### WORK REQUIRED
Leave the pictures aside. Retype exactly the lines from the top of the data below through the one holding "We will now".

[Stored data]
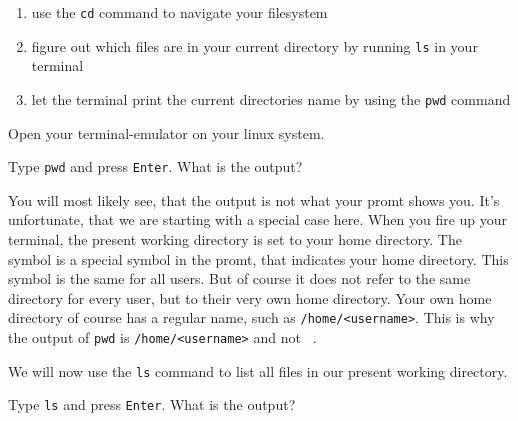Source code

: \begin{challenge}
\begin{chadescription}
    
    \begin{enumerate}
        \item use the \texttt{cd} command to navigate your filesystem
        \item figure out which files are in your current directory by running \texttt{ls} in your terminal
        \item let the terminal print the current directories name by using the \texttt{pwd} command
    \end{enumerate}
    \end{chadescription}

    \begin{task}
    Open your terminal-emulator on your linux system.
        \begin{questions}
            \item Type \texttt{pwd} and press \texttt{Enter}. What is the output?
        \end{questions}
    You will most likely see, that the output is not what your promt shows you. 
    It's unfortunate, that we are starting with a special case here.
    When you fire up your terminal, the present working directory is set to your home directory.
    The \texttt{~} symbol is a special symbol in the promt, that indicates your home directory.
    This symbol is the same for all users. 
    But of course it does not refer to the same directory for every user, but to their very own home directory.
    Your own home directory of course has a regular name, such as \texttt{/home/<username>}.
    This is why the output of \texttt{pwd} is \texttt{/home/<username>} and not \texttt{~}.
    \end{task}

    \begin{task}
        We will now use the \texttt{ls} command to list all files in our present working directory.
        \begin{questions}
            \item Type \texttt{ls} and press \texttt{Enter}. What is the output?
        \end{questions}
    \end{task}


\end{challenge}
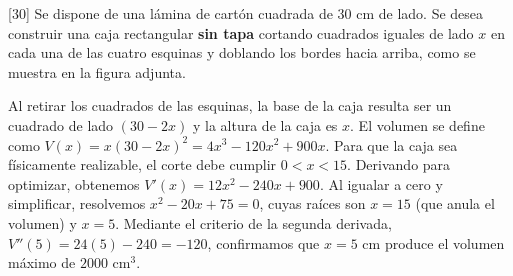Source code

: \documentclass[11pt,paper=a4,answers, addpoints]{exam}
\begin{document}
\begin{questions}

[30]
Se dispone de una lámina de cartón cuadrada de $30 \text{ cm}$ de lado. Se desea construir una caja rectangular \textbf{sin tapa} cortando cuadrados iguales de lado $x$ en cada una de las cuatro esquinas y doblando los bordes hacia arriba, como se muestra en la figura adjunta.

\begin{center}
\end{center}

\begin{solution}
Al retirar los cuadrados de las esquinas, la base de la caja resulta ser un cuadrado de lado $(30-2x)$ y la altura de la caja es $x$. El volumen se define como $V(x) = x(30-2x)^2 = 4x^3 - 120x^2 + 900x$. Para que la caja sea físicamente realizable, el corte debe cumplir $0 < x < 15$. Derivando para optimizar, obtenemos $V'(x) = 12x^2 - 240x + 900$. Al igualar a cero y simplificar, resolvemos $x^2 - 20x + 75 = 0$, cuyas raíces son $x = 15$ (que anula el volumen) y $x = 5$. Mediante el criterio de la segunda derivada, $V''(5) = 24(5) - 240 = -120$, confirmamos que $x=5 \text{ cm}$ produce el volumen máximo de $2000 \text{ cm}^3$.
\end{solution}


\end{questions}
\end{document}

### RESULT OF THIS EXERCISE
Source code

: \begin{challenge}
\begin{chadescription}
    
    \begin{enumerate}
        \item use the \texttt{cd} command to navigate your filesystem
        \item figure out which files are in your current directory by running \texttt{ls} in your terminal
        \item let the terminal print the current directories name by using the \texttt{pwd} command
    \end{enumerate}
    \end{chadescription}

    \begin{task}
    Open your terminal-emulator on your linux system.
        \begin{questions}
            \item Type \texttt{pwd} and press \texttt{Enter}. What is the output?
        \end{questions}
    You will most likely see, that the output is not what your promt shows you. 
    It's unfortunate, that we are starting with a special case here.
    When you fire up your terminal, the present working directory is set to your home directory.
    The \texttt{~} symbol is a special symbol in the promt, that indicates your home directory.
    This symbol is the same for all users. 
    But of course it does not refer to the same directory for every user, but to their very own home directory.
    Your own home directory of course has a regular name, such as \texttt{/home/<username>}.
    This is why the output of \texttt{pwd} is \texttt{/home/<username>} and not \texttt{~}.
    \end{task}

    \begin{task}
        We will now use the \texttt{ls} command to list all files in our present working directory.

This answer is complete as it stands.